Не обойдется, конечно, без лирического отступления. По большому счету, студенты музыкальных вузов делятся на две части: те, которые собирают полную колоду друзей и родственников на каждый собственный концерт, начиная с первого же курса, и те, которые предпочитают сперва дождаться какого-нито весомого результата, а не предъявлять все промежуточные стадии процесса обучения. Я у нас категорический приверженец второго варианта, но умозрительно могу понять и первый: наверное, кому-то приятно, когда в артистической среди полуголых товарищей по несчастью суетятся бесконечные тетушки и дядюшки, прямо-таки сияющие от причастности к этому самому высокому искусству, а затем чинно рассаживаются в зале и благосклонно взирают на жмущееся к роялю чадо. Кто-нибудь будет еще, конечно, выбираться потом из середины ряда, чтобы торжественно наградить чадо букетом пожилых георгинов
ну ладно, ладно, я утрирую. Что-то, должно быть, в этом есть.
И в том самом давешнем концерте как раз выступала знакомая барышня, приведшая с собой бабушек, дедушек, маму и папу. Сказать по правде, я малость струхнула: никто из них не производил впечатления человека, готового умиляться авансом, скорее уж вдумчиво слушать и оценивать. Шуберт был не доучен. Зал шумел и хихикал. Туфли жали. Концертмейстер героически пыталась не переврать мою злополучную фамилию. Выхода не было.
Придя в себя где-то на середине Римского-Корсакова, я мирно дрейфовала к финалу, и тут меня посетила совершенно ужасная мысль: какое-то время назад барышня упоминала, что практически вся ее семья так или иначе причастна к филологии.

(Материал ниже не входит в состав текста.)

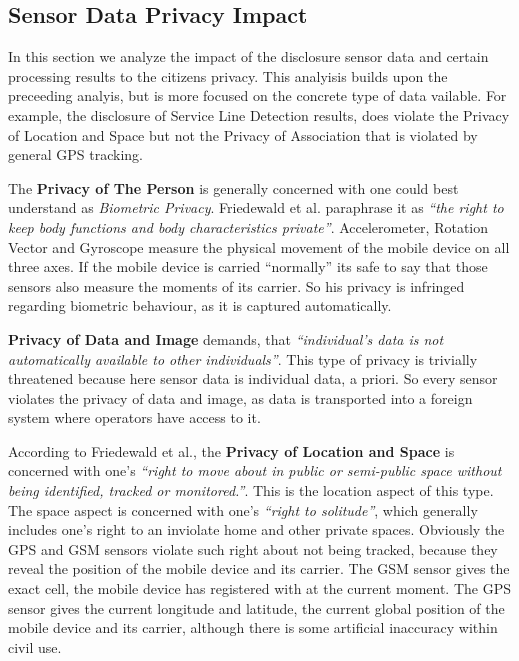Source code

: \subsection{Sensor Data Privacy Impact}\label{sec:SensorPrivacyImpact}


In this section we analyze the impact of the disclosure sensor data and certain processing results to the citizens privacy.
This analyisis builds upon the preceeding analyis, but is more focused on the concrete type of data vailable.
For example, the disclosure of Service Line Detection results, does violate the Privacy of Location and Space but not the Privacy of Association that is violated by general GPS tracking.


The \textbf{Privacy of The Person} is generally concerned with one could best understand as \emph{Biometric Privacy}.
Friedewald et al. paraphrase it as \emph{``\om the right to keep body functions and body characteristics \om private''}.
Accelerometer, Rotation Vector and Gyroscope measure the physical movement of the mobile device on all three axes.
If the mobile device is carried ``normally'' its safe to say that those sensors also measure the moments of its carrier.
So his privacy is infringed regarding biometric behaviour, as it is captured automatically.

\textbf{Privacy of Data and Image} demands, that \emph{``individual's data is not automatically available to other individuals''}.
This type of privacy is trivially threatened because here sensor data is individual data, a priori.
So every sensor violates the privacy of data and image, as data is transported into a foreign system where operators have access to it.

According to Friedewald et al., the \textbf{Privacy of Location and Space} is concerned with one's \emph{``right to move about in public or semi-public space without being identified, tracked or monitored.''}.
This is the location aspect of this type. The space aspect is concerned with one's \emph{``right to solitude''}, which generally includes one's right to an inviolate home and other private spaces.
Obviously the GPS and GSM sensors violate such right about not being tracked, because they reveal the position of the mobile device and its carrier.
The GSM sensor gives the exact cell, the mobile device has registered with at the current moment.
The GPS sensor gives the current longitude and latitude, the current global position of the mobile device and its carrier, although there is some artificial inaccuracy within civil use.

То есть, напряженно размышляла я, кто-нибудь из них с приличной вероятностью знает немецкий язык. Которого я, надо сказать, не знаю, но на котором собираюсь сейчас исполнить им недоученного Шуберта. В процессе которого у меня есть все шансы перепутать понатыканные в тексте немецкие предлоги, если не чего похуже. Ооо!

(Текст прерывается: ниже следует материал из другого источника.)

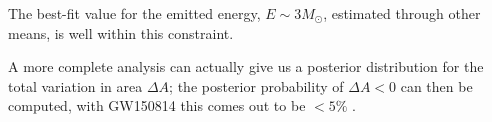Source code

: \documentclass[main.tex]{subfiles}
\begin{document}
The best-fit value for the emitted energy, \(E \sim 3M_{\odot}\), estimated through other means, is well within this constraint.

A more complete analysis can actually give us a posterior distribution for the total variation in area \(\Delta A\); the posterior probability of \(\Delta A < 0\) can then be computed, with GW150814 this comes out to be \(< 5\%\) \cite{isiTestingBlackholeArea2021}.
\end{document}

На всех парах пролетев первый куплет и спев даже первую строчку второго, я внезапно обнаружила себя поющей продолжение
первого куплета. Мда, подумала я, судорожно припоминая параллельный русский перевод в нотах. Перевод обещал райское блаженство всему живому. В подробностях. Решив, что подробности райской жизни, в общем, вполне взаимозаменимы, я изо всех сил сосредоточилась на том, чтобы хоть третий куплет как-то отличался текстом от первого. По окончании четвертой строки, однако, оказалось, что первое слово рефрена я, конечно, не помню. На ходу заменив его обобщенным «тра-ля-ля» с псевдонемецким прононсом, я кое-как добрела до финала, поспешно изобразила реверанс и ретировалась за кулисы. Вдогонку неслись аплодисменты.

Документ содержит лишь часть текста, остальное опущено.